**Work required**
Could you restate the data below word for word, without its pictures?

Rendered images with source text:
|---|

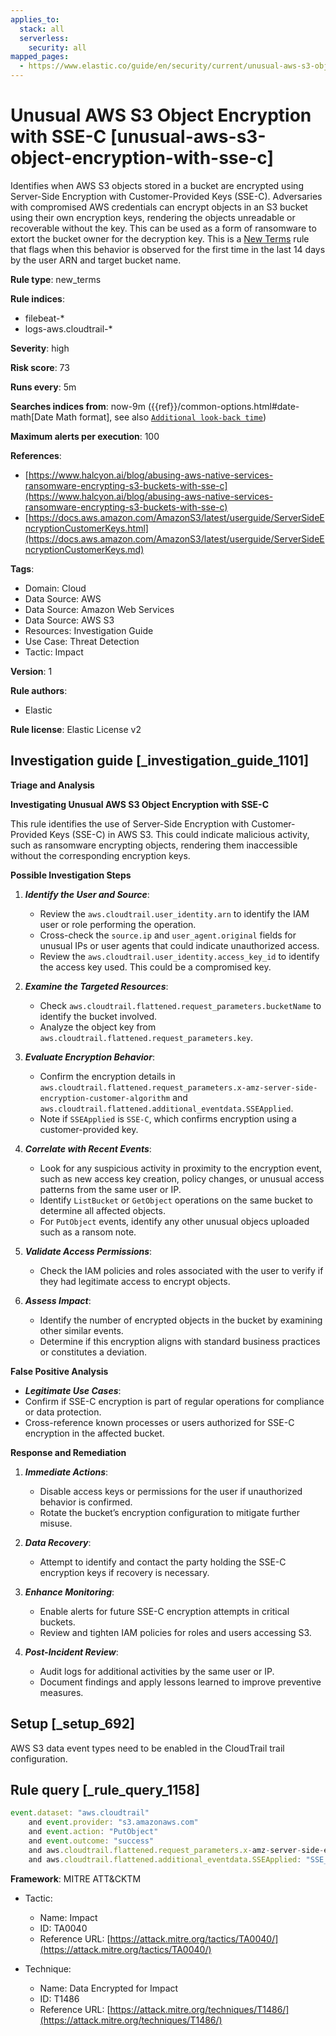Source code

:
 ```yaml
---
applies_to:
  stack: all
  serverless:
    security: all
mapped_pages:
  - https://www.elastic.co/guide/en/security/current/unusual-aws-s3-object-encryption-with-sse-c.html
---
```


# Unusual AWS S3 Object Encryption with SSE-C [unusual-aws-s3-object-encryption-with-sse-c]

Identifies when AWS S3 objects stored in a bucket are encrypted using Server-Side Encryption with Customer-Provided Keys (SSE-C). Adversaries with compromised AWS credentials can encrypt objects in an S3 bucket using their own encryption keys, rendering the objects unreadable or recoverable without the key. This can be used as a form of ransomware to extort the bucket owner for the decryption key. This is a [New Terms](docs-content://solutions/security/detect-and-alert/create-detection-rule.md#create-new-terms-rule) rule that flags when this behavior is observed for the first time in the last 14 days by the user ARN and target bucket name.

**Rule type**: new_terms

**Rule indices**:

* filebeat-*
* logs-aws.cloudtrail-*

**Severity**: high

**Risk score**: 73

**Runs every**: 5m

**Searches indices from**: now-9m ({{ref}}/common-options.html#date-math[Date Math format], see also [`Additional look-back time`](docs-content://solutions/security/detect-and-alert/create-detection-rule.md#rule-schedule))

**Maximum alerts per execution**: 100

**References**:

* [https://www.halcyon.ai/blog/abusing-aws-native-services-ransomware-encrypting-s3-buckets-with-sse-c](https://www.halcyon.ai/blog/abusing-aws-native-services-ransomware-encrypting-s3-buckets-with-sse-c)
* [https://docs.aws.amazon.com/AmazonS3/latest/userguide/ServerSideEncryptionCustomerKeys.html](https://docs.aws.amazon.com/AmazonS3/latest/userguide/ServerSideEncryptionCustomerKeys.md)

**Tags**:

* Domain: Cloud
* Data Source: AWS
* Data Source: Amazon Web Services
* Data Source: AWS S3
* Resources: Investigation Guide
* Use Case: Threat Detection
* Tactic: Impact

**Version**: 1

**Rule authors**:

* Elastic

**Rule license**: Elastic License v2

## Investigation guide [_investigation_guide_1101]

**Triage and Analysis**

**Investigating Unusual AWS S3 Object Encryption with SSE-C**

This rule identifies the use of Server-Side Encryption with Customer-Provided Keys (SSE-C) in AWS S3. This could indicate malicious activity, such as ransomware encrypting objects, rendering them inaccessible without the corresponding encryption keys.

**Possible Investigation Steps**

1. ***Identify the User and Source***:

    * Review the `aws.cloudtrail.user_identity.arn` to identify the IAM user or role performing the operation.
    * Cross-check the `source.ip` and `user_agent.original` fields for unusual IPs or user agents that could indicate unauthorized access.
    * Review the `aws.cloudtrail.user_identity.access_key_id` to identify the access key used. This could be a compromised key.

2. ***Examine the Targeted Resources***:

    * Check `aws.cloudtrail.flattened.request_parameters.bucketName` to identify the bucket involved.
    * Analyze the object key from `aws.cloudtrail.flattened.request_parameters.key`.

3. ***Evaluate Encryption Behavior***:

    * Confirm the encryption details in `aws.cloudtrail.flattened.request_parameters.x-amz-server-side-encryption-customer-algorithm` and `aws.cloudtrail.flattened.additional_eventdata.SSEApplied`.
    * Note if `SSEApplied` is `SSE-C`, which confirms encryption using a customer-provided key.

4. ***Correlate with Recent Events***:

    * Look for any suspicious activity in proximity to the encryption event, such as new access key creation, policy changes, or unusual access patterns from the same user or IP.
    * Identify `ListBucket` or `GetObject` operations on the same bucket to determine all affected objects.
    * For `PutObject` events, identify any other unusual objecs uploaded such as a ransom note.

5. ***Validate Access Permissions***:

    * Check the IAM policies and roles associated with the user to verify if they had legitimate access to encrypt objects.

6. ***Assess Impact***:

    * Identify the number of encrypted objects in the bucket by examining other similar events.
    * Determine if this encryption aligns with standard business practices or constitutes a deviation.


**False Positive Analysis**

* ***Legitimate Use Cases***:
* Confirm if SSE-C encryption is part of regular operations for compliance or data protection.
* Cross-reference known processes or users authorized for SSE-C encryption in the affected bucket.

**Response and Remediation**

1. ***Immediate Actions***:

    * Disable access keys or permissions for the user if unauthorized behavior is confirmed.
    * Rotate the bucket’s encryption configuration to mitigate further misuse.

2. ***Data Recovery***:

    * Attempt to identify and contact the party holding the SSE-C encryption keys if recovery is necessary.

3. ***Enhance Monitoring***:

    * Enable alerts for future SSE-C encryption attempts in critical buckets.
    * Review and tighten IAM policies for roles and users accessing S3.

4. ***Post-Incident Review***:

    * Audit logs for additional activities by the same user or IP.
    * Document findings and apply lessons learned to improve preventive measures.



## Setup [_setup_692]

AWS S3 data event types need to be enabled in the CloudTrail trail configuration.


## Rule query [_rule_query_1158]

```js
event.dataset: "aws.cloudtrail"
    and event.provider: "s3.amazonaws.com"
    and event.action: "PutObject"
    and event.outcome: "success"
    and aws.cloudtrail.flattened.request_parameters.x-amz-server-side-encryption-customer-algorithm: "AES256"
    and aws.cloudtrail.flattened.additional_eventdata.SSEApplied: "SSE_C"
```

**Framework**: MITRE ATT&CKTM

* Tactic:

    * Name: Impact
    * ID: TA0040
    * Reference URL: [https://attack.mitre.org/tactics/TA0040/](https://attack.mitre.org/tactics/TA0040/)

* Technique:

    * Name: Data Encrypted for Impact
    * ID: T1486
    * Reference URL: [https://attack.mitre.org/techniques/T1486/](https://attack.mitre.org/techniques/T1486/)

|---|

**Result of the task**
Source code

:
 ```yaml
---
applies_to:
  stack: all
  serverless:
    security: all
mapped_pages:
  - https://www.elastic.co/guide/en/security/current/unusual-aws-s3-object-encryption-with-sse-c.html
---
```


# Unusual AWS S3 Object Encryption with SSE-C [unusual-aws-s3-object-encryption-with-sse-c]

Identifies when AWS S3 objects stored in a bucket are encrypted using Server-Side Encryption with Customer-Provided Keys (SSE-C). Adversaries with compromised AWS credentials can encrypt objects in an S3 bucket using their own encryption keys, rendering the objects unreadable or recoverable without the key. This can be used as a form of ransomware to extort the bucket owner for the decryption key. This is a [New Terms](docs-content://solutions/security/detect-and-alert/create-detection-rule.md#create-new-terms-rule) rule that flags when this behavior is observed for the first time in the last 14 days by the user ARN and target bucket name.

**Rule type**: new_terms

**Rule indices**:

* filebeat-*
* logs-aws.cloudtrail-*

**Severity**: high

**Risk score**: 73

**Runs every**: 5m

**Searches indices from**: now-9m ({{ref}}/common-options.html#date-math[Date Math format], see also [`Additional look-back time`](docs-content://solutions/security/detect-and-alert/create-detection-rule.md#rule-schedule))

**Maximum alerts per execution**: 100

**References**:

* [https://www.halcyon.ai/blog/abusing-aws-native-services-ransomware-encrypting-s3-buckets-with-sse-c](https://www.halcyon.ai/blog/abusing-aws-native-services-ransomware-encrypting-s3-buckets-with-sse-c)
* [https://docs.aws.amazon.com/AmazonS3/latest/userguide/ServerSideEncryptionCustomerKeys.html](https://docs.aws.amazon.com/AmazonS3/latest/userguide/ServerSideEncryptionCustomerKeys.md)

**Tags**:

* Domain: Cloud
* Data Source: AWS
* Data Source: Amazon Web Services
* Data Source: AWS S3
* Resources: Investigation Guide
* Use Case: Threat Detection
* Tactic: Impact

**Version**: 1

**Rule authors**:

* Elastic

**Rule license**: Elastic License v2

## Investigation guide [_investigation_guide_1101]

**Triage and Analysis**

**Investigating Unusual AWS S3 Object Encryption with SSE-C**

This rule identifies the use of Server-Side Encryption with Customer-Provided Keys (SSE-C) in AWS S3. This could indicate malicious activity, such as ransomware encrypting objects, rendering them inaccessible without the corresponding encryption keys.

**Possible Investigation Steps**

1. ***Identify the User and Source***:

    * Review the `aws.cloudtrail.user_identity.arn` to identify the IAM user or role performing the operation.
    * Cross-check the `source.ip` and `user_agent.original` fields for unusual IPs or user agents that could indicate unauthorized access.
    * Review the `aws.cloudtrail.user_identity.access_key_id` to identify the access key used. This could be a compromised key.

2. ***Examine the Targeted Resources***:

    * Check `aws.cloudtrail.flattened.request_parameters.bucketName` to identify the bucket involved.
    * Analyze the object key from `aws.cloudtrail.flattened.request_parameters.key`.

3. ***Evaluate Encryption Behavior***:

    * Confirm the encryption details in `aws.cloudtrail.flattened.request_parameters.x-amz-server-side-encryption-customer-algorithm` and `aws.cloudtrail.flattened.additional_eventdata.SSEApplied`.
    * Note if `SSEApplied` is `SSE-C`, which confirms encryption using a customer-provided key.

4. ***Correlate with Recent Events***:

    * Look for any suspicious activity in proximity to the encryption event, such as new access key creation, policy changes, or unusual access patterns from the same user or IP.
    * Identify `ListBucket` or `GetObject` operations on the same bucket to determine all affected objects.
    * For `PutObject` events, identify any other unusual objecs uploaded such as a ransom note.

5. ***Validate Access Permissions***:

    * Check the IAM policies and roles associated with the user to verify if they had legitimate access to encrypt objects.

6. ***Assess Impact***:

    * Identify the number of encrypted objects in the bucket by examining other similar events.
    * Determine if this encryption aligns with standard business practices or constitutes a deviation.


**False Positive Analysis**

* ***Legitimate Use Cases***:
* Confirm if SSE-C encryption is part of regular operations for compliance or data protection.
* Cross-reference known processes or users authorized for SSE-C encryption in the affected bucket.

**Response and Remediation**

1. ***Immediate Actions***:

    * Disable access keys or permissions for the user if unauthorized behavior is confirmed.
    * Rotate the bucket’s encryption configuration to mitigate further misuse.

2. ***Data Recovery***:

    * Attempt to identify and contact the party holding the SSE-C encryption keys if recovery is necessary.

3. ***Enhance Monitoring***:

    * Enable alerts for future SSE-C encryption attempts in critical buckets.
    * Review and tighten IAM policies for roles and users accessing S3.

4. ***Post-Incident Review***:

    * Audit logs for additional activities by the same user or IP.
    * Document findings and apply lessons learned to improve preventive measures.



## Setup [_setup_692]

AWS S3 data event types need to be enabled in the CloudTrail trail configuration.


## Rule query [_rule_query_1158]

```js
event.dataset: "aws.cloudtrail"
    and event.provider: "s3.amazonaws.com"
    and event.action: "PutObject"
    and event.outcome: "success"
    and aws.cloudtrail.flattened.request_parameters.x-amz-server-side-encryption-customer-algorithm: "AES256"
    and aws.cloudtrail.flattened.additional_eventdata.SSEApplied: "SSE_C"
```

**Framework**: MITRE ATT&CKTM

* Tactic:

    * Name: Impact
    * ID: TA0040
    * Reference URL: [https://attack.mitre.org/tactics/TA0040/](https://attack.mitre.org/tactics/TA0040/)

* Technique:

    * Name: Data Encrypted for Impact
    * ID: T1486
    * Reference URL: [https://attack.mitre.org/techniques/T1486/](https://attack.mitre.org/techniques/T1486/)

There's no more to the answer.